- Work to be completed
Within the entries below, find the lines that hold "during" and report only how many there are.

*** Extracted records Section Begins ***

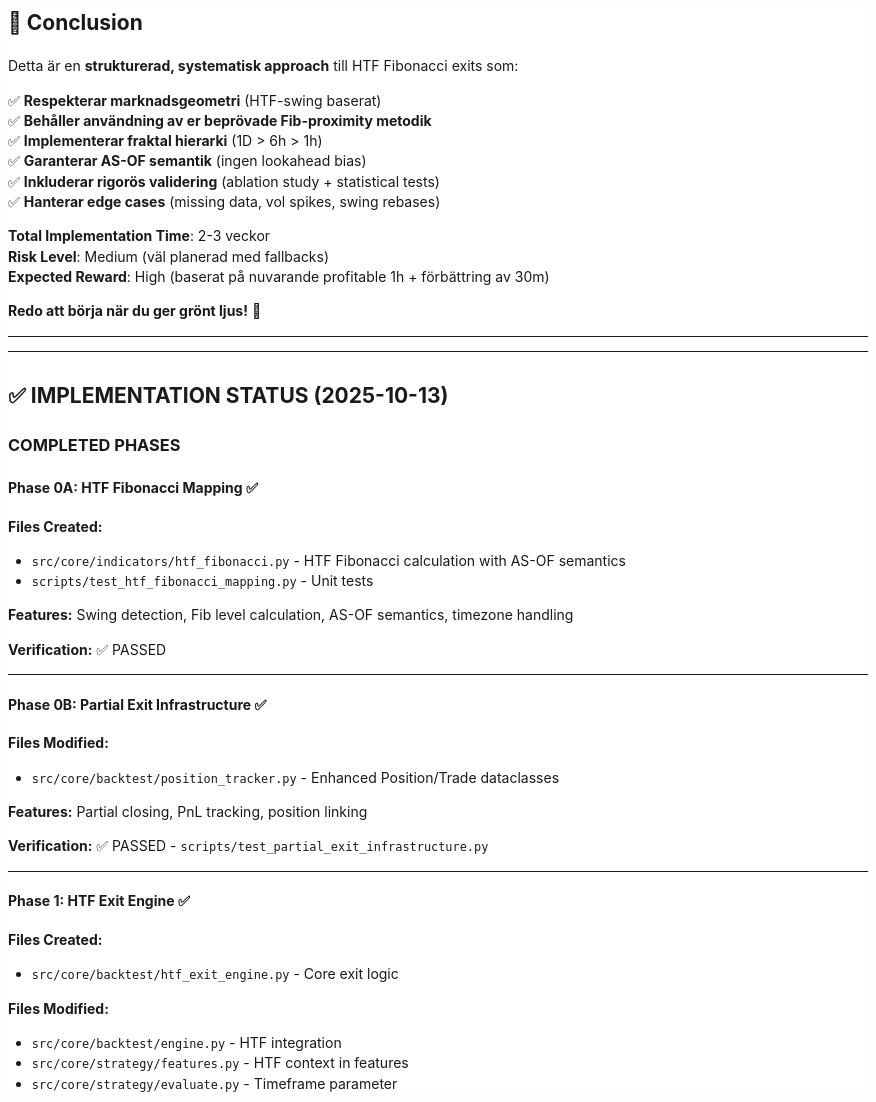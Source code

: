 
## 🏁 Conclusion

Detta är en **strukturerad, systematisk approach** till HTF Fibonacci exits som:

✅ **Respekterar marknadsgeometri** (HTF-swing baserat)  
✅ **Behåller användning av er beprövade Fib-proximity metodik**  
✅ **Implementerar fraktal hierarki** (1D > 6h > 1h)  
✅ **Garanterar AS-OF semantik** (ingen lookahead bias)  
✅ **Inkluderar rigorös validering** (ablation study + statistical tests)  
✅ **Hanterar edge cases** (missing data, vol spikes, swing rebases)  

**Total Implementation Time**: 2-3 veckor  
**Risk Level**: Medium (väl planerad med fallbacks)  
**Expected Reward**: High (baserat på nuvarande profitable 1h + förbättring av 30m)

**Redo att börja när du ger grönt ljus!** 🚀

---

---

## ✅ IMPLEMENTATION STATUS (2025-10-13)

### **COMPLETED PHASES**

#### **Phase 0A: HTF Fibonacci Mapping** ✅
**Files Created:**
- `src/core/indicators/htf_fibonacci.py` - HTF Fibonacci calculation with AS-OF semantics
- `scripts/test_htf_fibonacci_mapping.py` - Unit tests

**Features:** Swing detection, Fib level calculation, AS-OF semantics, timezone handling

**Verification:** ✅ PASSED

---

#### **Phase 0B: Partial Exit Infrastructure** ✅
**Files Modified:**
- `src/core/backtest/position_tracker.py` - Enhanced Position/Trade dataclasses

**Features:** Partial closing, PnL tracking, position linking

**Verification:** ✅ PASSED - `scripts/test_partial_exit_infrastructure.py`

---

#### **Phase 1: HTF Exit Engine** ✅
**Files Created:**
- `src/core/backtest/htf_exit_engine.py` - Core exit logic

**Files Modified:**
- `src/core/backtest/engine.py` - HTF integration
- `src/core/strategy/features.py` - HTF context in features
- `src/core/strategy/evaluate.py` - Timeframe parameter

*** Extracted records Section Ends ***
*** Extracted records Section Begins ***

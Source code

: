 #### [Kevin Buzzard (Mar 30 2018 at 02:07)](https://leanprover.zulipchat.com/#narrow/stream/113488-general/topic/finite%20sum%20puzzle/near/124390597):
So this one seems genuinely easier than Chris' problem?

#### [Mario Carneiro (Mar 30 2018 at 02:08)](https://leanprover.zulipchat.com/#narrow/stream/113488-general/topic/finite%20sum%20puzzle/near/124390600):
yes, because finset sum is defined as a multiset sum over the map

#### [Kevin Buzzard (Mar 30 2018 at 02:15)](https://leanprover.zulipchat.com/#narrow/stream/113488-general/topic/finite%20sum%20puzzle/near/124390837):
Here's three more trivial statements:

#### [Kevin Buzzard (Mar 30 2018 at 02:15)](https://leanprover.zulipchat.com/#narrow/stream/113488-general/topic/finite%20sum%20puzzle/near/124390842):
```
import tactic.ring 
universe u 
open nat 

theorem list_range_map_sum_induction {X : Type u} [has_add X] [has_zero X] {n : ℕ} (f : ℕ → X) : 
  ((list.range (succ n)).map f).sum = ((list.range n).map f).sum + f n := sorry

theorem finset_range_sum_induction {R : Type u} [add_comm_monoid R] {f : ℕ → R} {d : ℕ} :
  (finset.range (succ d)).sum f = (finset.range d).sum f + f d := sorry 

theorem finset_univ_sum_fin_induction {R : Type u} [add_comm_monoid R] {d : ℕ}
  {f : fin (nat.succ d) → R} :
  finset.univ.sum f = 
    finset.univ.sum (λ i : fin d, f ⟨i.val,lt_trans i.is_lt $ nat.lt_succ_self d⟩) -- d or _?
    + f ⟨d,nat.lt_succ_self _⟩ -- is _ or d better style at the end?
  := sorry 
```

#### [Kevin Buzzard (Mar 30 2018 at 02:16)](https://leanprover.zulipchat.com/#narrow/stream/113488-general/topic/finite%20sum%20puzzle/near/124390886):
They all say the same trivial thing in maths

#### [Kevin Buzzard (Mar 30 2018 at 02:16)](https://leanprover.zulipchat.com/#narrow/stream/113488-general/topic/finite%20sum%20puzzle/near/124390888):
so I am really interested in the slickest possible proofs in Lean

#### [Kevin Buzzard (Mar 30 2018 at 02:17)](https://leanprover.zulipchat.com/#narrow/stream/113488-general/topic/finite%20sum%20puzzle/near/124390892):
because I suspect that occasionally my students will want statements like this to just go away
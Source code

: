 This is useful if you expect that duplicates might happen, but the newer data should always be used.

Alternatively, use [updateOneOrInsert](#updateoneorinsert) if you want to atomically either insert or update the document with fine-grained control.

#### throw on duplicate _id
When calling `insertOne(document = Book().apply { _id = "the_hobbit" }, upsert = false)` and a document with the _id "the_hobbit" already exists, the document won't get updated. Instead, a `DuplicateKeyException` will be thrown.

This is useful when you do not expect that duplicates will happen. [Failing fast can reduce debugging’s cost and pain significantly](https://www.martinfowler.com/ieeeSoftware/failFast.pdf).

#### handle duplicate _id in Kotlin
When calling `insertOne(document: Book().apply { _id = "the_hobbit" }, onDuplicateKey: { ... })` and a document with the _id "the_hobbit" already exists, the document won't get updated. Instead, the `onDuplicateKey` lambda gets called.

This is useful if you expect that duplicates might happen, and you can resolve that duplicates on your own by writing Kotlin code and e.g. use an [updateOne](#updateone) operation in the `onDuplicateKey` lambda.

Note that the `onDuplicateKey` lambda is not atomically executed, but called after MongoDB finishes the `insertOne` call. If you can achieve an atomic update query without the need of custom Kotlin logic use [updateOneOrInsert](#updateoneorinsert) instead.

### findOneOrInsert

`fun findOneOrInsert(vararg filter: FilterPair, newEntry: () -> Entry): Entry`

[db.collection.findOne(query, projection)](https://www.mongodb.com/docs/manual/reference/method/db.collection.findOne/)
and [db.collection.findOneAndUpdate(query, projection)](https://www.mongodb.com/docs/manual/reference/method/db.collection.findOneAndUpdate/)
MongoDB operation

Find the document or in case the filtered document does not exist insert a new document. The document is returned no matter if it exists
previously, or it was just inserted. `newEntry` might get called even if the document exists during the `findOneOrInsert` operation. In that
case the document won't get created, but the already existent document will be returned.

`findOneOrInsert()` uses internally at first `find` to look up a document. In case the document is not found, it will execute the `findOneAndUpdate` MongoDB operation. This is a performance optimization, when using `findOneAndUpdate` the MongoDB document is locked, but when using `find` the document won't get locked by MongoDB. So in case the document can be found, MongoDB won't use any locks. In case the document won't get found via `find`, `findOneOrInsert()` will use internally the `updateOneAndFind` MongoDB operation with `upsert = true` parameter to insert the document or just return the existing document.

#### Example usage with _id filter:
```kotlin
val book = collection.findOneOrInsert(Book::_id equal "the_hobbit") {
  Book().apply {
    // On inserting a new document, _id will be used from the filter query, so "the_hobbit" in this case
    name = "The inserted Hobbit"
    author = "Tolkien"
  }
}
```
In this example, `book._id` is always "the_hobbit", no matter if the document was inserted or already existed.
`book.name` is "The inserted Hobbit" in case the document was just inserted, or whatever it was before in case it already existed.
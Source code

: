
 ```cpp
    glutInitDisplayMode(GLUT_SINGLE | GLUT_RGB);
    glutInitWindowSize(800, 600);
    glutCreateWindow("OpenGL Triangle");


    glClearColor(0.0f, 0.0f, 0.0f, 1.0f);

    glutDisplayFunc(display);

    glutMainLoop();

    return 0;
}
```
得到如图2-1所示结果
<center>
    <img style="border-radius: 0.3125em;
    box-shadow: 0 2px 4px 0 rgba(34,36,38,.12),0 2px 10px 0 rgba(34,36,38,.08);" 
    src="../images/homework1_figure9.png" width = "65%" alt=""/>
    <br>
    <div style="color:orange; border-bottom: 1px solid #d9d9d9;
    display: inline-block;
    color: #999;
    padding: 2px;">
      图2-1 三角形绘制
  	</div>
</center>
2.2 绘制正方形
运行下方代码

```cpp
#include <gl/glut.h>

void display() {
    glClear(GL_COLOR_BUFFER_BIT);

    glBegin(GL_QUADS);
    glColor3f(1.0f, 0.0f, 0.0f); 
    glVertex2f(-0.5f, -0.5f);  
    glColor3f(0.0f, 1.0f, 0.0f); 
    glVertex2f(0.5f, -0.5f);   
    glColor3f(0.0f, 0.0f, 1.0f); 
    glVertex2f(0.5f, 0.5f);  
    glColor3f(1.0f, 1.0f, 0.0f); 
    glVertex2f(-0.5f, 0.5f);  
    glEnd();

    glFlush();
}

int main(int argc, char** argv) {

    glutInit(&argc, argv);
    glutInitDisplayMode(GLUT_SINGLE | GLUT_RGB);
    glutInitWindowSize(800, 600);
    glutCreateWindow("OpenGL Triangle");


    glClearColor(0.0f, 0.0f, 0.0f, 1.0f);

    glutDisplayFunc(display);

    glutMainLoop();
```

*** Extracted records Section Ends ***
*** Extracted records Section Begins ***

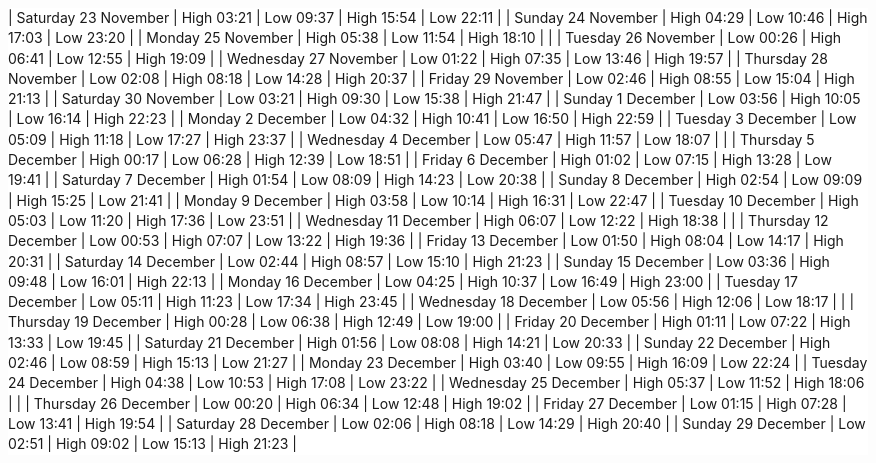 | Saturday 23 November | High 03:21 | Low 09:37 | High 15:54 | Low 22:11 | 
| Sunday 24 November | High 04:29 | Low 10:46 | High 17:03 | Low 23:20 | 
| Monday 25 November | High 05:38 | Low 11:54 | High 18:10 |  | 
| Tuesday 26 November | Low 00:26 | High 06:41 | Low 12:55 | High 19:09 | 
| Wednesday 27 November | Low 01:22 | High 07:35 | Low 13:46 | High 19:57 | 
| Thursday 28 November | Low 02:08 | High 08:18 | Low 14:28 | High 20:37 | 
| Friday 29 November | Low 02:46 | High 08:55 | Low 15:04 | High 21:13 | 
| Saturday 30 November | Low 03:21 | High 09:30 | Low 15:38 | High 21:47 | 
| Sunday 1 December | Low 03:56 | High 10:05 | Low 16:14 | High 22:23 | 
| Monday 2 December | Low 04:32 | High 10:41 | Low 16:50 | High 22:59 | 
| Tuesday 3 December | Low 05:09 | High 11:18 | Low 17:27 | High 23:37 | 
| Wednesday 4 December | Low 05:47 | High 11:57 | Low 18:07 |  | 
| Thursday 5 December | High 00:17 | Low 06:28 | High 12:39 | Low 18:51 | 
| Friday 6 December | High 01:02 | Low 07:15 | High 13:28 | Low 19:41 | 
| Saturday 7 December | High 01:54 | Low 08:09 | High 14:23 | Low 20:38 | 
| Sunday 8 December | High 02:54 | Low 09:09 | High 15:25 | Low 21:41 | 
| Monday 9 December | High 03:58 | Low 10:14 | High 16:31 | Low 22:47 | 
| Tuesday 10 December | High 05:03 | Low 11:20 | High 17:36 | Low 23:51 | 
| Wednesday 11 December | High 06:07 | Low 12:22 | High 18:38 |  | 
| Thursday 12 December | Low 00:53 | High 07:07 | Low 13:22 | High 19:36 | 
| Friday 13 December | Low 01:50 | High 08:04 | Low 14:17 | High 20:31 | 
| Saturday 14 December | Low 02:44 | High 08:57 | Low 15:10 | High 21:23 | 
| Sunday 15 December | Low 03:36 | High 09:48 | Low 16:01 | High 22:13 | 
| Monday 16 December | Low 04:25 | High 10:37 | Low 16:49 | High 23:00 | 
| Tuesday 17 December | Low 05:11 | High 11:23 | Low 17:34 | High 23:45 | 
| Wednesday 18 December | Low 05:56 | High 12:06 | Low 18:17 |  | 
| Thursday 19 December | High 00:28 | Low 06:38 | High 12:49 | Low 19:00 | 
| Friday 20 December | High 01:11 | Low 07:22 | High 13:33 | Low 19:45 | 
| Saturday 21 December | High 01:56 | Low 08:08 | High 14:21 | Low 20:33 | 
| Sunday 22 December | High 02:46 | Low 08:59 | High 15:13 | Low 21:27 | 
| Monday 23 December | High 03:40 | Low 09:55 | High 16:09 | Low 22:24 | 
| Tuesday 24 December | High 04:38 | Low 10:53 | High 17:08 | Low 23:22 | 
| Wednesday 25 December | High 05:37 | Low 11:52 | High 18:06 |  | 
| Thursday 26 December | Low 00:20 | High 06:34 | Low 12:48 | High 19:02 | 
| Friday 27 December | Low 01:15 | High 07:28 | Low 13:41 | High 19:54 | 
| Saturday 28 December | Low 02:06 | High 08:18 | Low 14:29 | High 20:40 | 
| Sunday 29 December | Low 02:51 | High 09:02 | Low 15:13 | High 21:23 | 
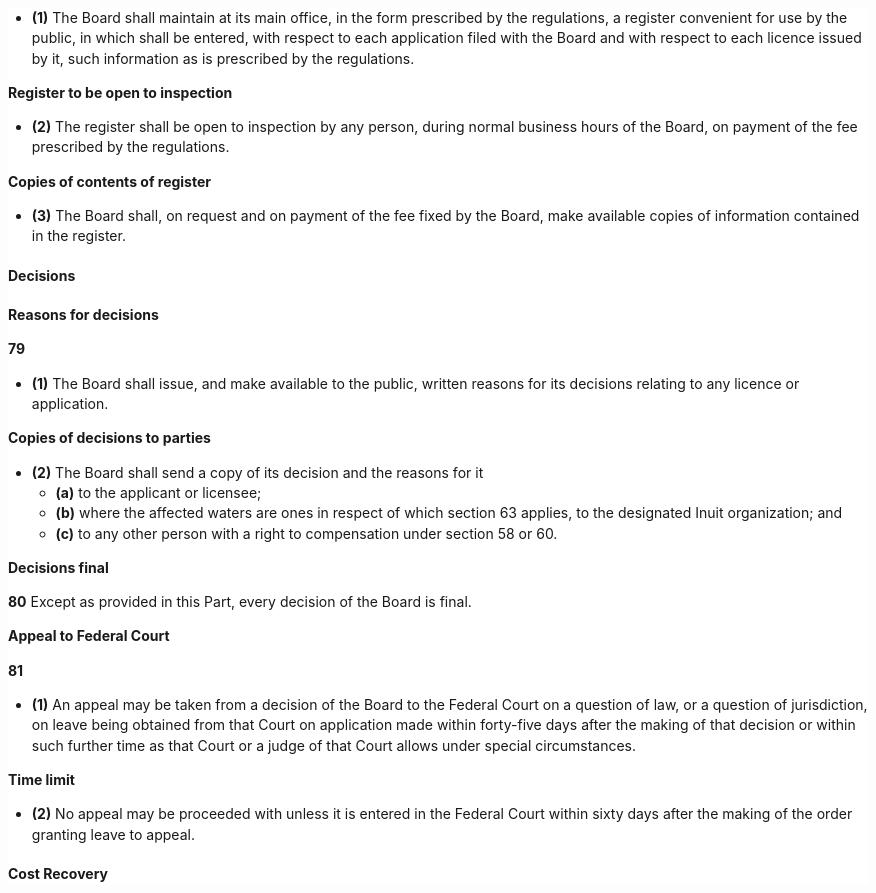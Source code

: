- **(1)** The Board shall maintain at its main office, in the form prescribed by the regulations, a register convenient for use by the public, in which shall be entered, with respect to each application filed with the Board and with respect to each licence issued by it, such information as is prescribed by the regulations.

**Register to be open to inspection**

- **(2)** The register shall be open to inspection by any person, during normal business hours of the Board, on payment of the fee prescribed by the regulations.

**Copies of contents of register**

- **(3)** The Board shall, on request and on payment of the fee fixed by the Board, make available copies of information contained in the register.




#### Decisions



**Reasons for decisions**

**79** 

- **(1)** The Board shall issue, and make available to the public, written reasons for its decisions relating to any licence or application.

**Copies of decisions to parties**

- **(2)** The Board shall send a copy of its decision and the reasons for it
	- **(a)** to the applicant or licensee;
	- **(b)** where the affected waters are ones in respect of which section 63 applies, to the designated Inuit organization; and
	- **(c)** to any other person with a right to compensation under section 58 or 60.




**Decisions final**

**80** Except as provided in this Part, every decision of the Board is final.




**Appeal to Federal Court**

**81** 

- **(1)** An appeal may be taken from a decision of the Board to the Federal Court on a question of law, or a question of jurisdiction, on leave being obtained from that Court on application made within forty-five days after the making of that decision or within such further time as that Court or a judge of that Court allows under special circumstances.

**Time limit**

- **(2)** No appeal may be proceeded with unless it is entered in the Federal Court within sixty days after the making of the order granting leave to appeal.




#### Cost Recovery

*** Extracted records Section Ends ***

- Task solution
2